- _ACTION ITEM_: Using the listing below, set down each line from the line containing "parts per container." through the line containing "### Location 6475", both ends included, exactly and with nothing added.

- _MATERIAL SUPPLIED_:
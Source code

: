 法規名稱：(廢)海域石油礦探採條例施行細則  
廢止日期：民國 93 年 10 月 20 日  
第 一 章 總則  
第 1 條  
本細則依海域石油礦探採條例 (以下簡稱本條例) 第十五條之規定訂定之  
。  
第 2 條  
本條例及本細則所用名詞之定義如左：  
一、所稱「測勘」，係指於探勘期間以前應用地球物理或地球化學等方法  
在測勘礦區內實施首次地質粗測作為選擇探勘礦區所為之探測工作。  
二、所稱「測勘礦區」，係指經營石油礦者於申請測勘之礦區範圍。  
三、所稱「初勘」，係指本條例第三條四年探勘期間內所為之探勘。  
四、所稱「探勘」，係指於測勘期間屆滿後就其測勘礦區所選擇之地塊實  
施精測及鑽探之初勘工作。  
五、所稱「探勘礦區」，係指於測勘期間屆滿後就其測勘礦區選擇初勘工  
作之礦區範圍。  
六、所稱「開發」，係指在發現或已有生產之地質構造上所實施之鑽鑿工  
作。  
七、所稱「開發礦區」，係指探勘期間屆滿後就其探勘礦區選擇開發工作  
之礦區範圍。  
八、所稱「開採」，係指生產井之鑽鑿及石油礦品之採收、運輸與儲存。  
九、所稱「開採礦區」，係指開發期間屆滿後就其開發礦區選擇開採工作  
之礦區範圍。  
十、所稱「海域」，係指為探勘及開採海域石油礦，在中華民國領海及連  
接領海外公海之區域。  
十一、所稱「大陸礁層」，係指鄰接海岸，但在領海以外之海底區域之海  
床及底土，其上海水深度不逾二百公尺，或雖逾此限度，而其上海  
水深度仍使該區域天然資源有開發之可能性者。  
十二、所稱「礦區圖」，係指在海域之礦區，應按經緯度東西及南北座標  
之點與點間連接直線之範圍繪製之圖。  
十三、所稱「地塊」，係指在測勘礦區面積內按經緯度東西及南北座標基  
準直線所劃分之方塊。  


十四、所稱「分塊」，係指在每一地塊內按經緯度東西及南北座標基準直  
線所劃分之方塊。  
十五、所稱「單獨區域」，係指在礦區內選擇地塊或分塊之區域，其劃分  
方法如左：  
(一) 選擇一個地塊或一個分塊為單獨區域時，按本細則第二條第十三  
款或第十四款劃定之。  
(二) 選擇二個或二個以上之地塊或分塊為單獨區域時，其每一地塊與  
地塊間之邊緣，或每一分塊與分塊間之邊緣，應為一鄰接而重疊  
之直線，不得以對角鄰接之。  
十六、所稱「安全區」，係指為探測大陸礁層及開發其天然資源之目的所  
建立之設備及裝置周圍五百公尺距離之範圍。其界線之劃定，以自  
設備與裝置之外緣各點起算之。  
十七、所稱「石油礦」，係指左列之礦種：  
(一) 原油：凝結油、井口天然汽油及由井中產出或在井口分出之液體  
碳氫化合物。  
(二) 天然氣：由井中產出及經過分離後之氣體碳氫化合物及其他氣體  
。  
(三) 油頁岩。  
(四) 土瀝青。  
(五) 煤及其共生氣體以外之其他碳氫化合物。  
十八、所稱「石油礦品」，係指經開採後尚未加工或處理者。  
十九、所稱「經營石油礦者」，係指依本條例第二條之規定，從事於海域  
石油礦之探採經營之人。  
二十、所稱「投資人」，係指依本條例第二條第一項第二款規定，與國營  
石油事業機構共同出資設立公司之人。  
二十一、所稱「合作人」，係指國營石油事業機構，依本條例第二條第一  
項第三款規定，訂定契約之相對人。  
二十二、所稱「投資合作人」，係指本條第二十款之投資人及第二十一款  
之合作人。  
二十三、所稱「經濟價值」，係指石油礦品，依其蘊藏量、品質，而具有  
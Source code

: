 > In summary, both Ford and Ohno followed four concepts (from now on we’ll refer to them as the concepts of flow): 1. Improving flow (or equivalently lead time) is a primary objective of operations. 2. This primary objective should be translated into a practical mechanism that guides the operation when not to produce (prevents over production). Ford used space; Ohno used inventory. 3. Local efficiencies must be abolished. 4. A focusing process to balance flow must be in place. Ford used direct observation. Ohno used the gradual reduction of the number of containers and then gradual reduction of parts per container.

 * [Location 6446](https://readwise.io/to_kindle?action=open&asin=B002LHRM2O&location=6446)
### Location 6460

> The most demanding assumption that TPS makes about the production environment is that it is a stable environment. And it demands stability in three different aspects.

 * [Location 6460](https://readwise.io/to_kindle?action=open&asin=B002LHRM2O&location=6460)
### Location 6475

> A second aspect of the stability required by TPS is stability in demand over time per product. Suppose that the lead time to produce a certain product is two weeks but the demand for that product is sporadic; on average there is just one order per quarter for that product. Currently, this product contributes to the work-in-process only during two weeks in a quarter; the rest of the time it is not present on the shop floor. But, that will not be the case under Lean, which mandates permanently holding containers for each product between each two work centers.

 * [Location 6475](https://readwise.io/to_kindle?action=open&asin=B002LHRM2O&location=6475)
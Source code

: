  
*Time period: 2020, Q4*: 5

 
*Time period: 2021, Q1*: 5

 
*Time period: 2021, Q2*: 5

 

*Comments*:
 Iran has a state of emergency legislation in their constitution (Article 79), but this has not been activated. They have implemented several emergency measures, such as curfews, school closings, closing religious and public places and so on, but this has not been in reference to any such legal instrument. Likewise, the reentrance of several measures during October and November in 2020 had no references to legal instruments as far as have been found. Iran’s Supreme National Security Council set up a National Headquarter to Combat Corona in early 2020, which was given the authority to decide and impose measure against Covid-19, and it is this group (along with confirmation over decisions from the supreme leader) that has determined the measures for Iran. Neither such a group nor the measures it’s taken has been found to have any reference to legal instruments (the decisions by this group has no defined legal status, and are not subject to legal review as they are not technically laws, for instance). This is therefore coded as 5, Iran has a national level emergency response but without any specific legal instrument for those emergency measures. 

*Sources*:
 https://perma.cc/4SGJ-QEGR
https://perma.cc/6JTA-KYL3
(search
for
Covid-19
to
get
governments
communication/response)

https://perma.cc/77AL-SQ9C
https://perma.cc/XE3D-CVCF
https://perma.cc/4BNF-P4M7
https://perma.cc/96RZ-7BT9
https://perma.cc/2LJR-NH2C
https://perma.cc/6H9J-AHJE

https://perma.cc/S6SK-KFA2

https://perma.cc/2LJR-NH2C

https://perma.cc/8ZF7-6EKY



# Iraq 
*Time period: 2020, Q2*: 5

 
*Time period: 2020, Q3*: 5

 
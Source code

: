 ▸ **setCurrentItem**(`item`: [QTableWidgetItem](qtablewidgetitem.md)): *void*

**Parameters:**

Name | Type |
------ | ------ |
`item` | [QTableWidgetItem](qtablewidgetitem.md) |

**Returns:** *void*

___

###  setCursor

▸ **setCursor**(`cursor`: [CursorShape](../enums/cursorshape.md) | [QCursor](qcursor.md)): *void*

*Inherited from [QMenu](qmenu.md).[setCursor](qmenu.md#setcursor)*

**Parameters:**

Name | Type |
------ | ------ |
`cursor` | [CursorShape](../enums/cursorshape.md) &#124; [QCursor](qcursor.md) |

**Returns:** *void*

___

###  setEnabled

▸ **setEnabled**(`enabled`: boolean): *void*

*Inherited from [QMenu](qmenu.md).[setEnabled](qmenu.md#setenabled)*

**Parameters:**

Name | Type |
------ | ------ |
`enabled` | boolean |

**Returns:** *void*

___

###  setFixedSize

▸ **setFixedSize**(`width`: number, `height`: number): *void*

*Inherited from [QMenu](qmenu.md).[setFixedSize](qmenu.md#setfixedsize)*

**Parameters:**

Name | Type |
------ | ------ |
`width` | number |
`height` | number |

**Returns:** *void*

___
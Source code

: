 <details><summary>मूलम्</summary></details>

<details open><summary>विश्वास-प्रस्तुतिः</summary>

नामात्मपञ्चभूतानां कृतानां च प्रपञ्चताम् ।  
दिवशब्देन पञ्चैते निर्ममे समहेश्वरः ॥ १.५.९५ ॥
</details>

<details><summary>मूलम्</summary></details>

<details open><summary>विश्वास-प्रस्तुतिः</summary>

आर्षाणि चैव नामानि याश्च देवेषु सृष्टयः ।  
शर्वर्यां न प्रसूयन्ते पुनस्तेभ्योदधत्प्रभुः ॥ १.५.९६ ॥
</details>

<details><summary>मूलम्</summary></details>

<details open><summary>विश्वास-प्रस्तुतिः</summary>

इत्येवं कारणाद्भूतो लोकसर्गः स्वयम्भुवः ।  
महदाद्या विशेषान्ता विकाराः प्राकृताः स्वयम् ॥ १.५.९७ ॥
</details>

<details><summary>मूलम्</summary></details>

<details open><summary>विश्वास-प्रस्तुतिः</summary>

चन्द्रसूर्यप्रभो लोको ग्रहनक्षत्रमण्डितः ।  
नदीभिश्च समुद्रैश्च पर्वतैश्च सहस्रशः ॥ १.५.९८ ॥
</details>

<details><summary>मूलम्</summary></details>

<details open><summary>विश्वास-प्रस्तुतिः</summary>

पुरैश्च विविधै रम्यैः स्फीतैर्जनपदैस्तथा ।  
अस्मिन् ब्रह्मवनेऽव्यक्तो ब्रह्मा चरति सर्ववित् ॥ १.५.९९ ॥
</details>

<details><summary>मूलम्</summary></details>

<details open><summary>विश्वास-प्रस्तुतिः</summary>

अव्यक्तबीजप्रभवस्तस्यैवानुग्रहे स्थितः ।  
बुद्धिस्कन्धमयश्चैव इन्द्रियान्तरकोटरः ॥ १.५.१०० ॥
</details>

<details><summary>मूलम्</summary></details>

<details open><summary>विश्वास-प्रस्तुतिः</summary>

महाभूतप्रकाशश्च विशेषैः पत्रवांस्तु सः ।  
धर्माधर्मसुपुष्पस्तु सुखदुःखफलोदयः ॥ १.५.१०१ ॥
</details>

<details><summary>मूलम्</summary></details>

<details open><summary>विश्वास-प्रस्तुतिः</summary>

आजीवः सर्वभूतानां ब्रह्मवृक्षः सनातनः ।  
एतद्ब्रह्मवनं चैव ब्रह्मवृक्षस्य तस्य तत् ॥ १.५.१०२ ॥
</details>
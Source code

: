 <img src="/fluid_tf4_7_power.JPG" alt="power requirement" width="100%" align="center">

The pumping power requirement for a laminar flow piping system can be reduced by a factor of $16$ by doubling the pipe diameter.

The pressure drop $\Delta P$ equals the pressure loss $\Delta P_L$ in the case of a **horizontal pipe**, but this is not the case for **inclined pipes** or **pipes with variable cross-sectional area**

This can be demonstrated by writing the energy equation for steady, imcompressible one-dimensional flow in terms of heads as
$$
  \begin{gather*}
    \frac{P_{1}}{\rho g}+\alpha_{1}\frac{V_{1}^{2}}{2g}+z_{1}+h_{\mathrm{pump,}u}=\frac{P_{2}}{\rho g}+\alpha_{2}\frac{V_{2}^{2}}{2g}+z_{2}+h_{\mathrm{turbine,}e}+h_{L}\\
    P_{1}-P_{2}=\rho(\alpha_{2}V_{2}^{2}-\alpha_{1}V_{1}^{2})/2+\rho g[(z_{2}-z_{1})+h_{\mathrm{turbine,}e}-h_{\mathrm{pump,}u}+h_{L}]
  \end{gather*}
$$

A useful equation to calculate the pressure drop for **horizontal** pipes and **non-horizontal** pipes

- _EXERCISE RESPONSE_:
: > In summary, both Ford and Ohno followed four concepts (from now on we’ll refer to them as the concepts of flow): 1. Improving flow (or equivalently lead time) is a primary objective of operations. 2. This primary objective should be translated into a practical mechanism that guides the operation when not to produce (prevents over production). Ford used space; Ohno used inventory. 3. Local efficiencies must be abolished. 4. A focusing process to balance flow must be in place. Ford used direct observation. Ohno used the gradual reduction of the number of containers and then gradual reduction of parts per container.

 * [Location 6446](https://readwise.io/to_kindle?action=open&asin=B002LHRM2O&location=6446)
### Location 6460

> The most demanding assumption that TPS makes about the production environment is that it is a stable environment. And it demands stability in three different aspects.

 * [Location 6460](https://readwise.io/to_kindle?action=open&asin=B002LHRM2O&location=6460)
### Location 6475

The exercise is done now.